Quercetin alleviates microglial-induced inflammation after traumatic brain injury via the PGC-1α/Nrf2 pathway dependent on HDAC3 inhibition

• Published in: Brain research bulletin Vol. 217; p. 111080
• Main Authors: Zhai, Xiaofu, Wang, Ziyu, Gao, Juemin
• Format: Journal Article
• Language: English
• Published: United States Elsevier Inc 15.10.2024; Elsevier
• Subjects: Animals; Apoptosis - drug effects; Brain Injuries, Traumatic - drug therapy; Brain Injuries, Traumatic - metabolism; Brain Injuries, Traumatic - pathology; Disease Models, Animal; HDAC3; Histone Deacetylases - metabolism; Inflammation; Inflammation - drug therapy; Inflammation - metabolism; Male; Mice; Mice, Inbred C57BL; Microglia - drug effects; Microglia - metabolism; Neuroinflammatory Diseases - drug therapy; Neuroinflammatory Diseases - metabolism; Neurons - drug effects; Neurons - metabolism; Neurons - pathology; Neuroprotective Agents - pharmacology; NF-E2-Related Factor 2 - metabolism; Nrf2; Peroxisome Proliferator-Activated Receptor Gamma Coactivator 1-alpha - metabolism; PGC-1α; Quercetin; Quercetin - pharmacology; Signal Transduction - drug effects; Traumatic brain injury; Inflammation; PGC-1α; Traumatic brain injury; HDAC3; Nrf2; Quercetin
• ISSN: 0361-9230; 1873-2747; 1873-2747
• DOI: 10.1016/j.brainresbull.2024.111080

Inflammation and neuronal apoptosis play a key role in traumatic brain injury (TBI).

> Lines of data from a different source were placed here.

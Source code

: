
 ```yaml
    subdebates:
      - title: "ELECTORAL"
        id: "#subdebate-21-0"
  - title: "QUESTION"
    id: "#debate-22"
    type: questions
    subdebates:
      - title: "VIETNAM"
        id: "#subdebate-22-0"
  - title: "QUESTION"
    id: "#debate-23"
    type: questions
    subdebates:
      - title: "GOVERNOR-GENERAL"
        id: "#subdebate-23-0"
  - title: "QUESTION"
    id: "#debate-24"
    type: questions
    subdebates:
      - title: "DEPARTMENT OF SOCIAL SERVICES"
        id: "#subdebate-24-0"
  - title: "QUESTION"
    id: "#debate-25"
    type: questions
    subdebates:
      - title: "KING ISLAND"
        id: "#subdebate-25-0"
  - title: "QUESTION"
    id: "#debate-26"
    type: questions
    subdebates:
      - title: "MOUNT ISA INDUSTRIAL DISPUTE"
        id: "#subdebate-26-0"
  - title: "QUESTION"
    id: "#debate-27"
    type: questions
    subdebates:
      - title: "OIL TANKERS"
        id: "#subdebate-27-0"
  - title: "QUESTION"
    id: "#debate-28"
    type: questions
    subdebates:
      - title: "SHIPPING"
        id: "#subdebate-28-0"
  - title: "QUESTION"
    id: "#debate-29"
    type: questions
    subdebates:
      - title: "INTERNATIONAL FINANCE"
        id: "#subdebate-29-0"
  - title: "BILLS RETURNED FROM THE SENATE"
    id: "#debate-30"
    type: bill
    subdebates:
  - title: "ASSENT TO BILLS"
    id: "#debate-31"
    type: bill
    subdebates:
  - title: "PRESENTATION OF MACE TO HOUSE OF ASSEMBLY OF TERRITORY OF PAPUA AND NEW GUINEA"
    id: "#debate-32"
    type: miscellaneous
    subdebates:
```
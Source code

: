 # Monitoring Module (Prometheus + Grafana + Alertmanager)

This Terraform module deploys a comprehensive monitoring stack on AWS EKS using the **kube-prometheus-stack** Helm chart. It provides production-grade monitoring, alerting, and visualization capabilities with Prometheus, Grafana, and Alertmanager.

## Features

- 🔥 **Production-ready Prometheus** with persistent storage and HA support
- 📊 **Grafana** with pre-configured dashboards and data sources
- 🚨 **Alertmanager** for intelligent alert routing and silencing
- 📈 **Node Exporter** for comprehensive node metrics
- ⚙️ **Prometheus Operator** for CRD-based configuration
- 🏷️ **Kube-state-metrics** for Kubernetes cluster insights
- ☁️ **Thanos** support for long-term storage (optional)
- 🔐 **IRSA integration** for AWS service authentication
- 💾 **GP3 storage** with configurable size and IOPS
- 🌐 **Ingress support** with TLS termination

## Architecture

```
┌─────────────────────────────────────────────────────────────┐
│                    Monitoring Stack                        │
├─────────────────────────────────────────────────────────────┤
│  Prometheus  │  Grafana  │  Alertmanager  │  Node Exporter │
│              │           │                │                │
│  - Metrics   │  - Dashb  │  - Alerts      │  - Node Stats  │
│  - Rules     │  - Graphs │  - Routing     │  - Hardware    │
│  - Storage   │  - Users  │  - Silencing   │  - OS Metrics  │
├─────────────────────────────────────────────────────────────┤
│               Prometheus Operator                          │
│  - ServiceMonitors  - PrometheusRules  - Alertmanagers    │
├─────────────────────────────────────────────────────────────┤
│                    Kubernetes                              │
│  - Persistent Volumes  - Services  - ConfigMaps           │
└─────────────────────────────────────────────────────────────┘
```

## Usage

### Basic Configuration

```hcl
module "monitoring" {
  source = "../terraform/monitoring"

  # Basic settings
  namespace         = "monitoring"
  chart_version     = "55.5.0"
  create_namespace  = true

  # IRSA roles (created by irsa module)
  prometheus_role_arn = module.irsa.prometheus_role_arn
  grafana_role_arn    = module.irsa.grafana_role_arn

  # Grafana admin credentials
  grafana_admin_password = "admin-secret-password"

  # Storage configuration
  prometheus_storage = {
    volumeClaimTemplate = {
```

Quercetin (Que) has been shown to exhibit a neuroprotective effect after TBI, but the underlying molecular mechanism remains unclear. In this study, We established a weight-drop mouse model to illustrate the effects of Que on microglial-induced inflammation in TBI. Mice were divided into four groups: the Sham group, TBI group, TBI+vehicle group, and TBI+Que group. The TBI+Que group was treated with Que 30 min after TBI. Brain water content, neurological score, and neuronal apoptosis were measured. Western blotting, TUNEL staining, Nissl staining, quantitative polymerase chain reaction, and immunofluorescence staining were performed to assess the activation of the PGC-1α/Nrf2 pathway and nuclear translocation of HDAC3 with Que treatment. The results showed that Que administration alleviated TBI-induced neurobehavioral deficits, encephaledema, and neuron apoptosis. Que also restrained TBI-induced microglial activity and the subsequent expression of the inflammatory factor in the contusion cortex. Moreover, Que treatment activated the PGC-1α/Nrf2 pathway, attributable to the inhibition of HDAC3 translocation to the nucleus. Overall, these results reveal the role of Que in protecting against TBI-induced neuroinflammation and promoting neurological functional recovery, which is achieved through the negative regulation of HDAC3. •Blood Brain Barrier dysfunction, inflammation, microglial mediated release of proinflammatory mediators play key role in the pathogenesis of TBI.•Recent advancements on drug targets useful to prevent TBI induced neuronal insult.•Que promoted translocation of PGC-1α/Nrf2 pathway and provided neuroprotective effect.•Que inhibited HDAC3 to suppress microglial activation and mitigate neuro-inflammation.